Concluding thoughts on spin the U.S. presidential election

When people think about spin and politicians, they usually assume that spin has to do with either presenting widely agreed facts in a way that puts a particular politician in the best light, or altering the facts by exaggerating or misremembering. Media people are always slightly puzzled when they reveal this kind of spin and find that it has little or no resonance with voters. Hillary Clinton’s memory of landing under sniper fire was a one-day wonder, not a deal-breaker. And there have been many other examples of this kind of spin on both sides during the U.S. presidential campaign, and they have had little impact.

This is because voters don’t choose politicians because of how clever their ideas are , whether they agree with these ideas, or even whether they are noticeably competent (history shows). They don’t listen to the candidates’ speeches and parse them for content. They vote for candidates with whom they feel some kind of resonance. And so they look for features of the candidates as people with which they can identify.

A simple way to say this is that voters look for character rather than policy. But this is still a bit misleading — they don’t don’t think about character in moral terms, but in relationship terms. Not “Is this candidate a good person” but “is this candidate a bit like me”. Moral issues do come into play, but only for those voters to whom moral issues are part of their own self image.

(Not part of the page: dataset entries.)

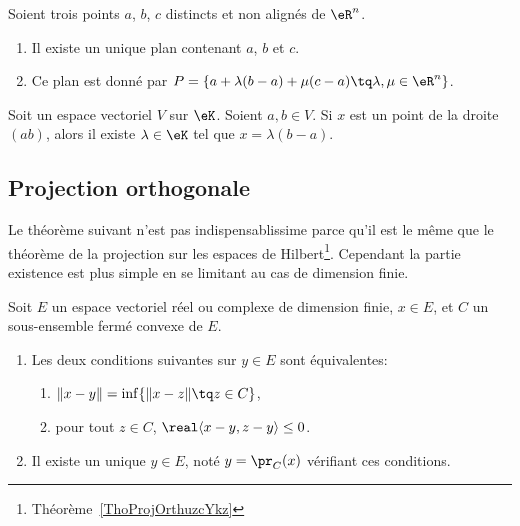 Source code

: \begin{proposition}	\label{PROPooTVSZooOJTnnn}
	Soient trois points \( a\), \( b\), \( c\) distincts et non alignés de \( \eR^n\).
	\begin{enumerate}
		\item
		      Il existe un unique plan contenant \( a\), \( b\) et \( c\).
		\item
		      Ce plan est donné par \( P=\{ a+\lambda(b-a)+\mu(c-a)\tq \lambda,\mu\in \eR^n \}\).
	\end{enumerate}
\end{proposition}

\begin{proposition}	\label{PROPooUDLRooShTGmV}
	Soit un espace vectoriel \( V\) sur \( \eK\). Soient \( a,b\in V\). Si \( x\) est un point de la droite \( (ab)\), alors il existe \( \lambda\in \eK\) tel que \( x=\lambda(b-a)\).
\end{proposition}


\subsection{Projection orthogonale}

Le théorème suivant n'est pas indispensablissime parce qu'il est le même que le théorème de la projection sur les espaces de Hilbert\footnote{Théorème~\ref{ThoProjOrthuzcYkz}}. Cependant la partie existence est plus simple en se limitant au cas de dimension finie.
\begin{theoremDef}  \label{ThoWKwosrH}
	Soit \( E\) un espace vectoriel réel ou complexe de dimension finie, \( x\in E\), et \( C\) un sous-ensemble fermé convexe de \(E\).
	\begin{enumerate}
		\item
		      Les deux conditions suivantes sur \( y\in E\) sont équivalentes:
		      \begin{enumerate}
			      \item   \label{zzETsfYCSItemi}
			            \( \| x-y \|=\inf\{ \| x-z \|\tq z\in C \}\),
			            \item\label{zzETsfYCSItemii}
			            pour tout \( z\in C\), \( \real\langle x-y, z-y\rangle \leq 0\).
		      \end{enumerate}
		\item
		      Il existe un unique \( y\in E\), noté \( y=\pr_C(x)\) vérifiant ces conditions.
	\end{enumerate}
\end{theoremDef}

The kind of spin I’ve been following through the U.S. election campaign addresses this issue of presentation, that is to what extent do candidates present themselves, as people, in ways that are not congruent with who they really are, as people. In other words, to what extent do they present a persona or facade that is designed to appeal to a wider range of voters than the unadorned person would?

For both John McCain and Hillary Clinton, the short version is that they have, in general, presented something close to the real person. (This may, of course, be because they developed a political persona that they’ve been using so long that it has become the real them.) There have been ups and downs, and it’s been possible to see what might be going through the mind of the candidate and/or the campaign at certain critical moments, but overall they have presented a consistent persona that seems close to their real personality.

Barack Obama, on the other hand, has consistently presented a persona that does not seem to be very close to the real Obama, about whom we can only guess. This is starting to be more widely appreciated. I’ve heard several commentators say how they find him inscrutable because they simply can’t see the real person behind the presentation.

Spin is only one factor in how voters decide who to vote for, so I can’t make a prediction about who will win tomorrow. What I think is predictable is that, if Obama wins, his approval ratings will drop quite quickly when he becomes president — he simply cannot be all of the things that people are projecting on to him, many of them mutually contradictory. And, as president, his actions will speak louder and more clearly than his campaign speeches about who he really is.